19 novembre 2014 Version imprimable de cet article Version imprimable

Additif du 20.11.14 :

Note du QZ : Le texte de cette lettre de la ministre, publié sur son site le 18.11.14 , a été publié sur le blog d’un député [PS] de La Loire le 19.11.14 (voir-ci-dessous)

 

Blog de Régis Juanico, député [PS] de la Loire

La carte de l’éducation prioritaire n’a pas été modifiée depuis 2006 et elle est, de fait, dans certains cas, déconnectée de la réalité sociale. Depuis les lois Savary, l’éducation prioritaire n’a fait l’objet d’aucune refondation globale, empilant les dispositifs et entraînant complexité et perte d’efficacité. Certaines zones aujourd’hui ne présentent plus les caractéristiques qui avaient justifiées leur labellisation. Des collèges et écoles accueillent désormais des populations qui se sont progressivement fragilisées sans bénéficier des moyens d’accompagner les élèves qu’offre le
classement en éducation prioritaire. La révision de la carte est donc un outil de politique de justice sociale et de correction des inégalités.

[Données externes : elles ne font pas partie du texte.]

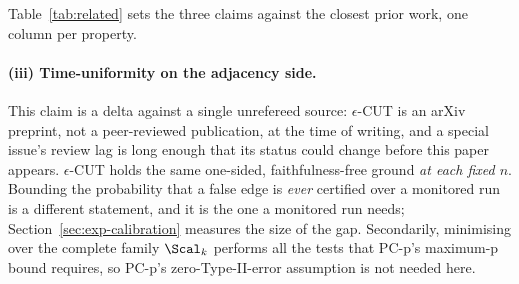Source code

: Table~\ref{tab:related} sets the three claims against the closest prior work,
one column per property.

\paragraph{(iii) Time-uniformity on the adjacency side.} This claim is a delta
against a single unrefereed source: $\epsilon$-CUT \citep{shaska2025causal} is
an arXiv preprint, not a peer-reviewed publication, at the time of writing,
and a special issue's review lag is long enough that its status could change
before this paper appears. $\epsilon$-CUT holds the same one-sided,
faithfulness-free ground \emph{at each fixed $n$}. Bounding the probability
that a false edge is
\emph{ever} certified over a monitored run is a different statement, and it is
the one a monitored run needs; Section~\ref{sec:exp-calibration} measures the
size of the gap. Secondarily, minimising over the complete family $\Scal_k$
performs all the tests that PC-p's maximum-p bound requires, so PC-p's
zero-Type-II-error assumption is not needed here.

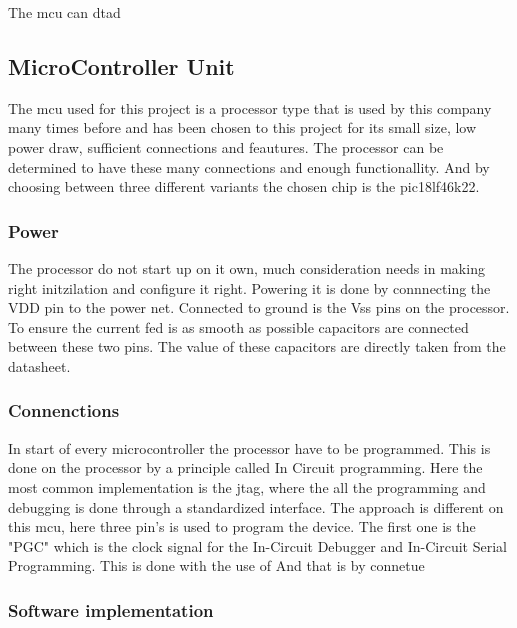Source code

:
The \gls{mcu} can dtad

\subsection{MicroController Unit}
The \gls{mcu} used for this project is a processor type that is used by this company many times before and has been chosen to this project for its small size, low power draw, sufficient connections and feautures. The processor can be determined to have these many connections and enough functionallity. And by choosing between three different variants the chosen chip is the pic18lf46k22\cite{pic18}.
\subsubsection{Power}

The processor do not start up on it own, much consideration needs in making right initzilation and configure it right. Powering it is done by connnecting the VDD pin to the power net. Connected to ground is the Vss pins on the processor. To ensure the current fed is as smooth as possible capacitors are connected between these two pins. The value of these capacitors are directly taken from the datasheet.

\subsubsection{Connenctions}
In start of every microcontroller the processor have to be programmed. This is done on the processor by a principle called In Circuit programming\cite{}. Here the most common implementation is the \gls{jtag}, where the all the programming and debugging is done through a standardized interface. The approach is different on this \gls{mcu}, here three pin's is used to program the device. The first one is the "PGC" which is the clock signal for the In-Circuit Debugger and In-Circuit Serial Programming. This is done with the use of 
And that is by connetue

\subsubsection{Software implementation}

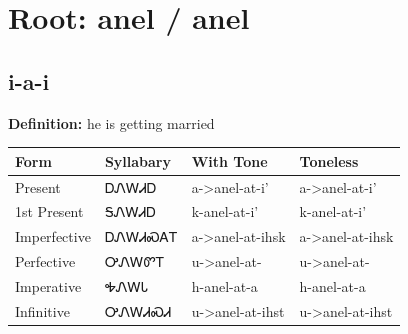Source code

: \documentclass{article}%
\begin{document}
%
\normalsize%
\section*{Root: anel / anel}%
\subsection*{i-a-i}%
\textbf{Definition: }%
he is getting married%
\\[0.5em]%
\begin{tabular}{|l|l|l|l|}%
\hline%
\textbf{Form}&\textbf{Syllabary}&\textbf{With Tone}&\textbf{Toneless}\\%
\hline%
Present&ᎠᏁᎳᏗᎠ&a{-}>anel{-}at{-}i'&a{-}>anel{-}at{-}i'\\%
1st Present&ᎦᏁᎳᏗᎠ&k{-}anel{-}at{-}i'&k{-}anel{-}at{-}i'\\%
Imperfective&ᎠᏁᎳᏗᏍᎪᎢ&a{-}>anel{-}at{-}ihsk&a{-}>anel{-}at{-}ihsk\\%
Perfective&ᎤᏁᎳᏛᎢ&u{-}>anel{-}at{-}&u{-}>anel{-}at{-}\\%
Imperative&ᎭᏁᎳᏓ&h{-}anel{-}at{-}a&h{-}anel{-}at{-}a\\%
Infinitive&ᎤᏁᎳᏗᏍᏗ&u{-}>anel{-}at{-}ihst&u{-}>anel{-}at{-}ihst\\%
\hline%
\end{tabular}%
\\[1em]%
\end{document}
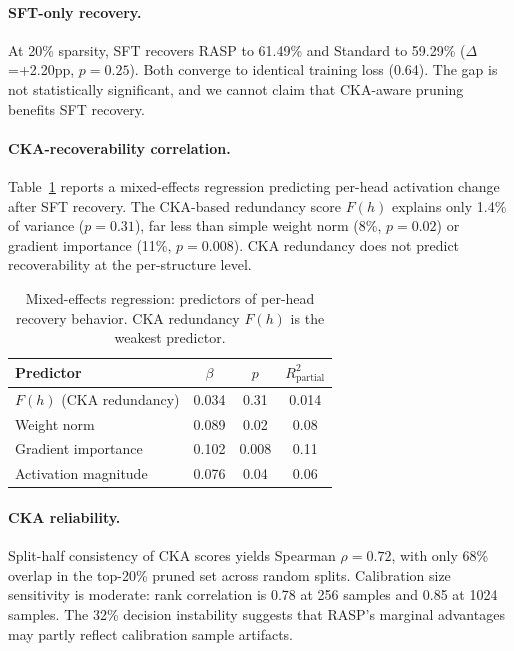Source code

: \documentclass[11pt,a4paper]{article}
\begin{document}
\paragraph{SFT-only recovery.} At 20\% sparsity, SFT recovers RASP to 61.49\% and Standard to 59.29\% ($\Delta$=+2.20pp, $p=0.25$). Both converge to identical training loss (0.64). The gap is not statistically significant, and we cannot claim that CKA-aware pruning benefits SFT recovery.

\paragraph{CKA-recoverability correlation.} Table~\ref{tab:cka_regression} reports a mixed-effects regression predicting per-head activation change after SFT recovery. The CKA-based redundancy score $F(h)$ explains only 1.4\% of variance ($p=0.31$), far less than simple weight norm (8\%, $p=0.02$) or gradient importance (11\%, $p=0.008$). CKA redundancy does not predict recoverability at the per-structure level.

\begin{table}[t]
\centering
\small
\caption{Mixed-effects regression: predictors of per-head recovery behavior. CKA redundancy $F(h)$ is the weakest predictor.}
\label{tab:cka_regression}
\begin{tabular}{lccc}
\toprule
\textbf{Predictor} & $\beta$ & $p$ & $R^2_{\text{partial}}$ \\
\midrule
$F(h)$ (CKA redundancy) & 0.034 & 0.31 & 0.014 \\
Weight norm & 0.089 & 0.02 & 0.08 \\
Gradient importance & 0.102 & 0.008 & 0.11 \\
Activation magnitude & 0.076 & 0.04 & 0.06 \\
\bottomrule
\end{tabular}
\end{table}

\paragraph{CKA reliability.} Split-half consistency of CKA scores yields Spearman $\rho = 0.72$, with only 68\% overlap in the top-20\% pruned set across random splits. Calibration size sensitivity is moderate: rank correlation is 0.78 at 256 samples and 0.85 at 1024 samples. The 32\% decision instability suggests that RASP's marginal advantages may partly reflect calibration sample artifacts.
\end{document}
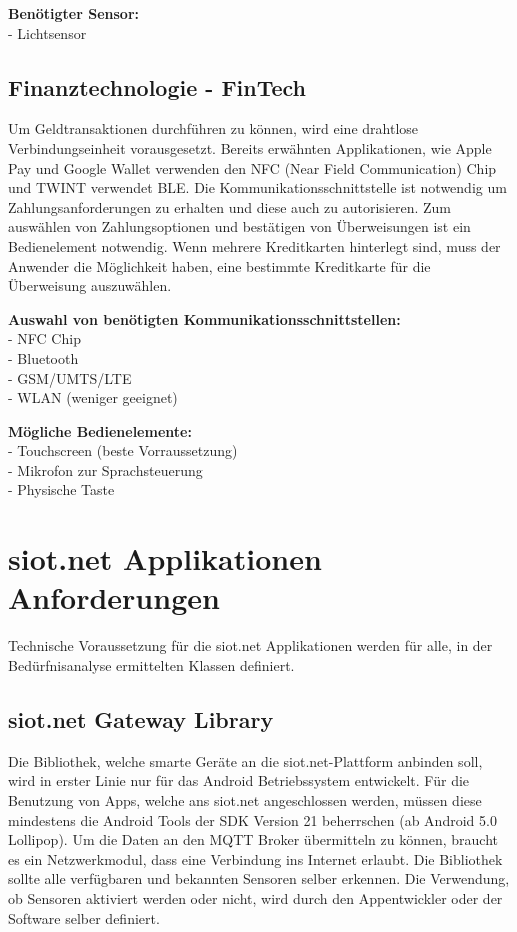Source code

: \textbf{Benötigter Sensor:}\\
- Lichtsensor

\subsection{Finanztechnologie - FinTech}
Um Geldtransaktionen durchführen zu können, wird eine drahtlose Verbindungseinheit vorausgesetzt. Bereits erwähnten Applikationen, wie Apple Pay und Google Wallet verwenden den \gls{NFC} (Near Field Communication) Chip und TWINT verwendet \gls{BLE}. Die Kommunikationsschnittstelle ist notwendig um Zahlungsanforderungen zu erhalten und diese auch zu autorisieren. Zum auswählen von Zahlungsoptionen und bestätigen von Überweisungen ist ein Bedienelement notwendig. Wenn mehrere Kreditkarten hinterlegt sind, muss der Anwender die Möglichkeit haben, eine bestimmte Kreditkarte für die Überweisung auszuwählen.

\textbf{Auswahl von benötigten Kommunikationsschnittstellen:}\\
- \gls{NFC} Chip\\
- Bluetooth\\
- \gls{GSM}/\gls{UMTS}/\gls{LTE}\\
- \gls{WLAN} (weniger geeignet)

\textbf{Mögliche Bedienelemente:}\\
- Touchscreen (beste Vorraussetzung)\\
- Mikrofon zur Sprachsteuerung\\
- Physische Taste

\section{siot.net Applikationen Anforderungen}
Technische Voraussetzung für die siot.net Applikationen werden für alle, in der Bedürfnisanalyse ermittelten Klassen definiert.

\subsection{siot.net Gateway Library}
Die Bibliothek, welche smarte Geräte an die siot.net-Plattform anbinden soll, wird in erster Linie nur für das Android Betriebssystem entwickelt. Für die Benutzung von Apps, welche ans siot.net angeschlossen werden, müssen diese mindestens die Android Tools der \gls{SDK} Version 21 beherrschen (ab Android 5.0 Lollipop). Um die Daten an den \gls{MQTT} Broker übermitteln zu können, braucht es ein Netzwerkmodul, dass eine Verbindung ins Internet erlaubt. Die Bibliothek sollte alle verfügbaren und bekannten Sensoren selber erkennen. Die Verwendung, ob Sensoren aktiviert werden oder nicht, wird durch den Appentwickler oder der Software selber definiert.


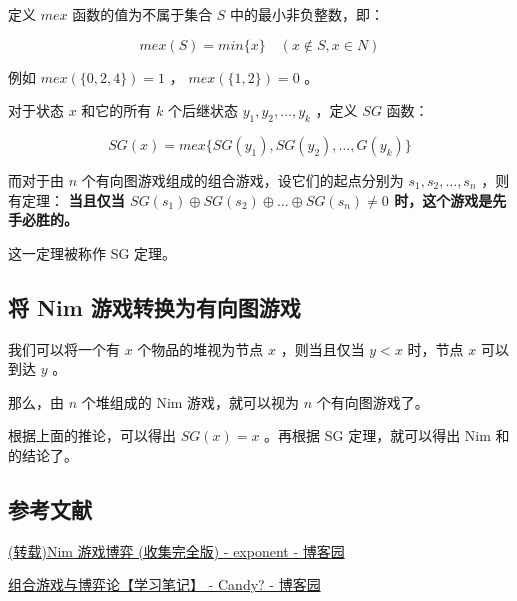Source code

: 定义 $mex$ 函数的值为不属于集合 $S$ 中的最小非负整数，即：

$$
mex(S)=min\{x\} \quad (x \notin S, x \in N)
$$

例如 $mex(\{0, 2, 4\})=1$ ， $mex(\{1, 2\})=0$ 。

对于状态 $x$ 和它的所有 $k$ 个后继状态 $y_1, y_2, \ldots, y_k$ ，定义 $SG$ 函数：

$$
SG(x)=mex\{SG(y_1), SG(y_2), \ldots, G(y_k)\}
$$

而对于由 $n$ 个有向图游戏组成的组合游戏，设它们的起点分别为 $s_1, s_2, \ldots, s_n$ ，则有定理：\textbf{ 当且仅当 $SG(s_1) \oplus SG(s_2) \oplus \ldots \oplus SG(s_n) \neq 0$ 时，这个游戏是先手必胜的。}

这一定理被称作 SG 定理。

\subsection{将 Nim 游戏转换为有向图游戏}

我们可以将一个有 $x$ 个物品的堆视为节点 $x$ ，则当且仅当 $y<x$ 时，节点 $x$ 可以到达 $y$ 。

那么，由 $n$ 个堆组成的 Nim 游戏，就可以视为 $n$ 个有向图游戏了。

根据上面的推论，可以得出 $SG(x)=x$ 。再根据 SG 定理，就可以得出 Nim 和的结论了。

\subsection{参考文献}

\href{http://www.cnblogs.com/exponent/articles/2141477.html}{(转载)Nim 游戏博弈 (收集完全版) - exponent - 博客园}

\href{https://www.cnblogs.com/candy99/p/6548836.html}{组合游戏与博弈论【学习笔记】 - Candy? - 博客园}
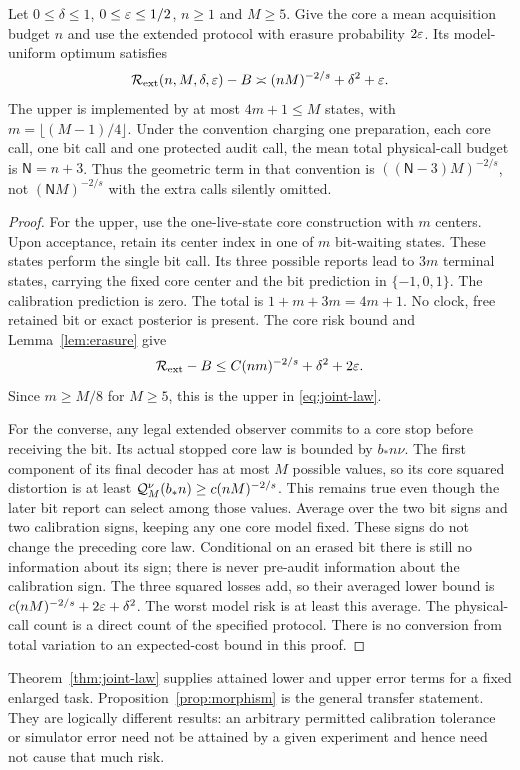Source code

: \begin{theorem}\label{thm:joint-law}
Let $0\le\delta\le1$, $0\le\eps\le1/2$, $n\ge1$ and $M\ge5$. Give the core a mean acquisition budget $n$ and use the extended protocol with erasure probability $2\eps$. Its model-uniform optimum satisfies
\begin{equation}\label{eq:joint-law}
 \calR_{\rm ext}(n,M,\delta,\eps)-B
        \asymp (nM)^{-2/s}+\delta^2+\eps.
\end{equation}
The upper is implemented by at most $4m+1\le M$ states, with $m=\lfloor(M-1)/4\rfloor$. Under the convention charging one preparation, each core call, one bit call and one protected audit call, the mean total physical-call budget is $\mathsf N=n+3$. Thus the geometric term in that convention is $((\mathsf N-3)M)^{-2/s}$, not $(\mathsf NM)^{-2/s}$ with the extra calls silently omitted.
\end{theorem}
\begin{proof}
For the upper, use the one-live-state core construction with $m$ centers. Upon acceptance, retain its center index in one of $m$ bit-waiting states. These states perform the single bit call. Its three possible reports lead to $3m$ terminal states, carrying the fixed core center and the bit prediction in $\{-1,0,1\}$. The calibration prediction is zero. The total is $1+m+3m=4m+1$. No clock, free retained bit or exact posterior is present. The core risk bound and Lemma~\ref{lem:erasure} give
\[
 \calR_{\rm ext}-B\le C(nm)^{-2/s}+\delta^2+2\eps.
\]
Since $m\ge M/8$ for $M\ge5$, this is the upper in \eqref{eq:joint-law}.

For the converse, any legal extended observer commits to a core stop before receiving the bit. Its actual stopped core law is bounded by $b_*n\nu$. The first component of its final decoder has at most $M$ possible values, so its core squared distortion is at least $\calQ_M^\nu(b_*n)\ge c(nM)^{-2/s}$. This remains true even though the later bit report can select among those values. Average over the two bit signs and two calibration signs, keeping any one core model fixed. These signs do not change the preceding core law. Conditional on an erased bit there is still no information about its sign; there is never pre-audit information about the calibration sign. The three squared losses add, so their averaged lower bound is $c(nM)^{-2/s}+2\eps+\delta^2$. The worst model risk is at least this average. The physical-call count is a direct count of the specified protocol. There is no conversion from total variation to an expected-cost bound in this proof.
\end{proof}

Theorem~\ref{thm:joint-law} supplies attained lower and upper error terms for a fixed enlarged task. Proposition~\ref{prop:morphism} is the general transfer statement. They are logically different results: an arbitrary permitted calibration tolerance or simulator error need not be attained by a given experiment and hence need not cause that much risk.
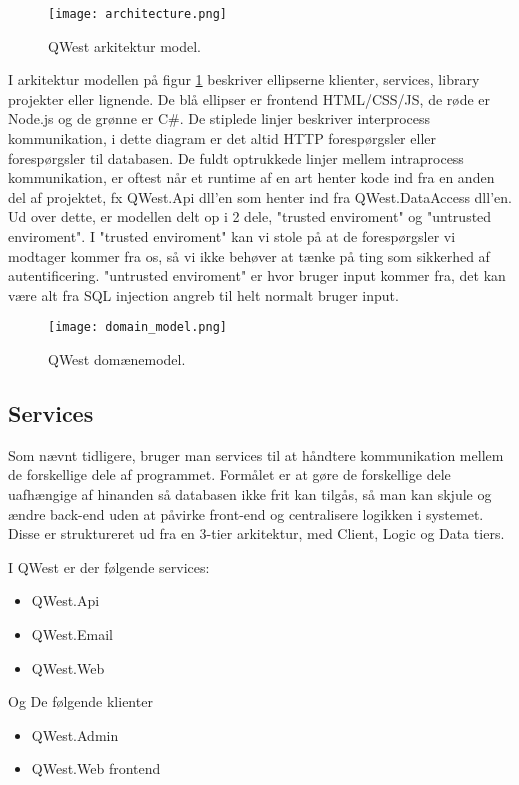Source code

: \begin{figure}[H]
    \texttt{[image: architecture.png]}
    \caption{QWest arkitektur model.}
    \label{fig:architecture_model}
\end{figure}

I arkitektur modellen på figur \ref{fig:architecture_model} beskriver ellipserne klienter, services, library projekter eller lignende. De blå ellipser er frontend HTML/CSS/JS, de røde er Node.js\cite{nodejs} og de grønne er C\#.
De stiplede linjer beskriver interprocess kommunikation, i dette diagram er det altid HTTP forespørgsler eller forespørgsler til databasen.
De fuldt optrukkede linjer mellem intraprocess kommunikation, er oftest når et runtime af en art henter kode ind fra en anden del af projektet, fx QWest.Api dll'en som henter ind fra QWest.DataAccess dll'en.
Ud over dette, er modellen delt op i 2 dele, "trusted enviroment" og "untrusted enviroment". I "trusted enviroment" kan vi stole på at de forespørgsler vi modtager kommer fra os, så vi ikke behøver at tænke på ting som sikkerhed af autentificering. "untrusted enviroment" er hvor bruger input kommer fra, det kan være alt fra SQL injection angreb til helt normalt bruger input.

\begin{figure}[H]
    \texttt{[image: domain\_model.png]}
    \caption{QWest domænemodel.}
    \label{fig:domain_model}
\end{figure}

\subsection{Services}\label{sec:servicesArc}
Som nævnt tidligere, bruger man services til at håndtere kommunikation mellem de forskellige dele af programmet. Formålet er at gøre de forskellige dele uafhængige af hinanden så databasen ikke frit kan tilgås, så man kan skjule og ændre back-end uden at påvirke front-end og centralisere logikken i systemet. Disse er struktureret ud fra en 3-tier arkitektur\cite{3tier}, med Client, Logic og Data tiers.

I QWest er der følgende services:
\begin{itemize}\label{items:services}
    \item QWest.Api
    \item QWest.Email
    \item QWest.Web
\end{itemize}

Og De følgende klienter
\begin{itemize}\label{items:clients}
    \item QWest.Admin
    \item QWest.Web frontend
\end{itemize}

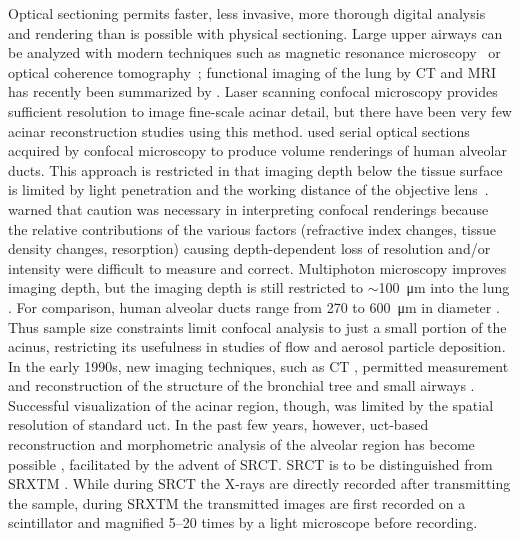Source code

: Optical sectioning permits faster, less invasive, more thorough digital analysis and \threed rendering than is possible with physical sectioning. Large upper airways can be analyzed with modern techniques such as magnetic resonance microscopy~\cite{Hoffman1990,Sundaramoorthy1995} or optical coherence tomography~\cite{Hanna2005}; functional imaging of the lung by \ac{CT} and \ac{MRI} has recently been summarized by \citet{VanBeek2008}. Laser scanning confocal microscopy provides sufficient resolution to image fine-scale acinar detail, but there have been very few \threed acinar reconstruction studies using this method. \citet{Cookson1993} used serial optical sections acquired by confocal microscopy to produce \threed volume renderings of human alveolar ducts. This approach is restricted in that imaging depth below the tissue surface is limited by light penetration and the working distance of the objective lens~\cite{Bonse1996}. \citet{Cookson1993} warned that caution was necessary in interpreting confocal \threed renderings because the relative contributions of the various factors (refractive index changes, tissue density changes, resorption) causing depth-dependent loss of resolution and/or intensity were difficult to measure and correct. Multiphoton microscopy improves imaging depth, but the imaging depth is still restricted to $\sim$\SI{100}{\micro\meter} into the lung \cite{Pena2007}. For comparison, human alveolar ducts range from 270 to \SI{600}{\micro\meter} in diameter \cite{Whimster1970}. Thus sample size constraints limit confocal analysis to just a small portion of the acinus, restricting its usefulness in studies of flow and aerosol particle deposition. In the early 1990s, new imaging techniques, such as \ac{CT} \cite{Brown1991,Mcnamara1992}, permitted measurement and reconstruction of the \threed structure of the bronchial tree and small airways \cite{Aykac2003,Higgins1998,Park1998,Reinhardt1997,Sauret2002,Sera2003,Wood1995,Wood1995a}. Successful visualization of the acinar region, though, was limited by the spatial resolution of standard \ac{uct}. In the past few years, however, \ac{uct}-based \threed reconstruction and morphometric analysis of the alveolar region has become possible \cite{Langheinrich2004,Litzlbauer2006,Watz2005}, facilitated by the advent of \ac{SRCT}. \ac{SRCT} is to be distinguished from \ac{SRXTM} \cite{Schittny2008,Stampanoni2002,Stampanoni2007}. While during SRCT the X-rays are directly recorded after transmitting the sample, during \ac{SRXTM} the transmitted images are first recorded on a scintillator and magnified 5--20 times by a light microscope before recording.

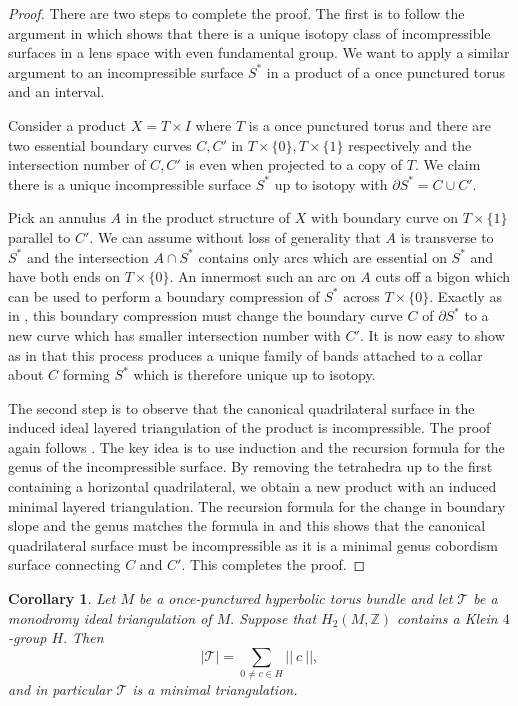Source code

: \documentclass[a4paper]{gtart}
\def\tri{\mathcal{T}}
\def\manifold{M}
\def\Z{\mathbb{Z}}
\theoremstyle{plain}
\newtheorem{corollary}[theorem]{Corollary}
\theoremstyle{definition}
\theoremstyle{remark}
\numberwithin{equation}{section}
\begin{document}
\begin{proof}
There are two steps to complete the proof. The first is to follow the argument in \cite[Theorem 12]{Rubinstein-one-sided-1978} which shows that there is a unique isotopy class of incompressible surfaces in a lens space with even fundamental group. We want to apply a similar argument to an incompressible surface $S^*$ in a product of a once punctured torus and an interval. 

Consider a product $X= T \times I$ where $T$ is a once punctured torus and there are two essential boundary curves  $C, C'$ in $T \times \{0\}, T \times \{1\}$ respectively and the intersection number of $C,C'$ is even when projected to a copy of $T.$ We claim there is a unique incompressible surface $S^*$ up to isotopy with $\partial S^* = C \cup C'.$ 

Pick an annulus $A$ in the product structure of $X$ with boundary curve on  $T \times \{1\}$ parallel to $C'.$ We can assume without loss of generality that $A$ is transverse to $S^*$ and the intersection $A \cap S^*$ contains only arcs which are essential on $S^*$ and have both ends on $T \times \{0\}.$ An innermost such an arc on $A$ cuts off a bigon which can be used to perform a boundary compression of $S^*$ across $T \times \{0\}.$ Exactly as in \cite{Rubinstein-one-sided-1978}, this boundary compression must change the boundary curve $C$ of $\partial S^*$ to a new curve which has smaller intersection number with $C'.$ It is now easy to show as in \cite{Rubinstein-one-sided-1978} that this process produces a unique family of bands attached to a collar about $C$ forming $S^*$ which is therefore unique up to isotopy. 

The second step is to observe that the canonical quadrilateral surface in the induced ideal layered triangulation of the product is incompressible. The proof again follows \cite{Rubinstein-one-sided-1978}. The key idea is to use induction and the recursion formula for the genus of the incompressible surface. By removing the tetrahedra up to the first containing a horizontal quadrilateral, we obtain a new product with an induced minimal layered triangulation. The recursion formula for the change in boundary slope and the genus matches the formula in \cite{Rubinstein-one-sided-1978} and this shows that the canonical quadrilateral surface must be incompressible as it is a minimal genus cobordism surface connecting $C$ and $C'.$ This completes the proof. 
\end{proof}

\begin{corollary}
  \label{cor:rank2minimalbundle}
  Let $\manifold$ be a once-punctured hyperbolic torus bundle and let $\tri$ be a monodromy ideal triangulation of $\manifold.$ Suppose that $H_2 (\manifold , \Z)$ contains a Klein $4$-group $H.$ Then 
  $$ |\tri| = \sum \limits_{0 \neq c \in H} || \ c\ ||, $$
  and in particular $\tri$ is a minimal triangulation. 
\end{corollary}
\end{document}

Qu’apporte cette réforme pour les élèves des territoires concernés ?
Un meilleur apprentissage et un accompagnement renforcé dans leur parcours scolaire grâce à :
– La scolarisation des moins de 3 ans
– Le dispositif « plus de maîtres que de classes » dans chaque école
– Un accompagnement continu jusqu’à la fin des cours pour les élèves de 6ème
– L’extension du dispositif D’Col dans tous les collèges, dispositif numérique innovant de soutien individualisé en français, mathématiques et anglais
– Le développement d’internats de proximité pour les collégiens
– 500 assistants de prévention et de sécurité supplémentaires pour améliorer le climat scolaire

Quelle valorisation de l’engagement des enseignants ?
Les équipes éducatives se verront attribuer davantage de temps pour travailler ensemble (formation, travail en équipe, suivi des élèves) à hauteur d’une heure et demi par semaine au collège et 18 demi-journées par an en primaire. La formation sera renforcée avec 3 journées garanties dans les réseaux les plus difficiles et le tutorat des nouveaux enseignants. Enfin, la rémunération des enseignants est substantiellement améliorée : l’indemnité annuelle actuelle de 1156 € / an pour tous les enseignants de l’éducation prioritaire sera revalorisée de 50% en REP et 100 % en REP+

Cette réforme cherche-t-elle à produire des économies ?
Non seulement le nombre de réseaux concernés ne diminue pas et reste stable à 1082 (pour environ 8000 écoles), mais l’Etat consacre un effort budgétaire supplémentaire de 350 M€, dont 100M€ pour les indemnités des personnels.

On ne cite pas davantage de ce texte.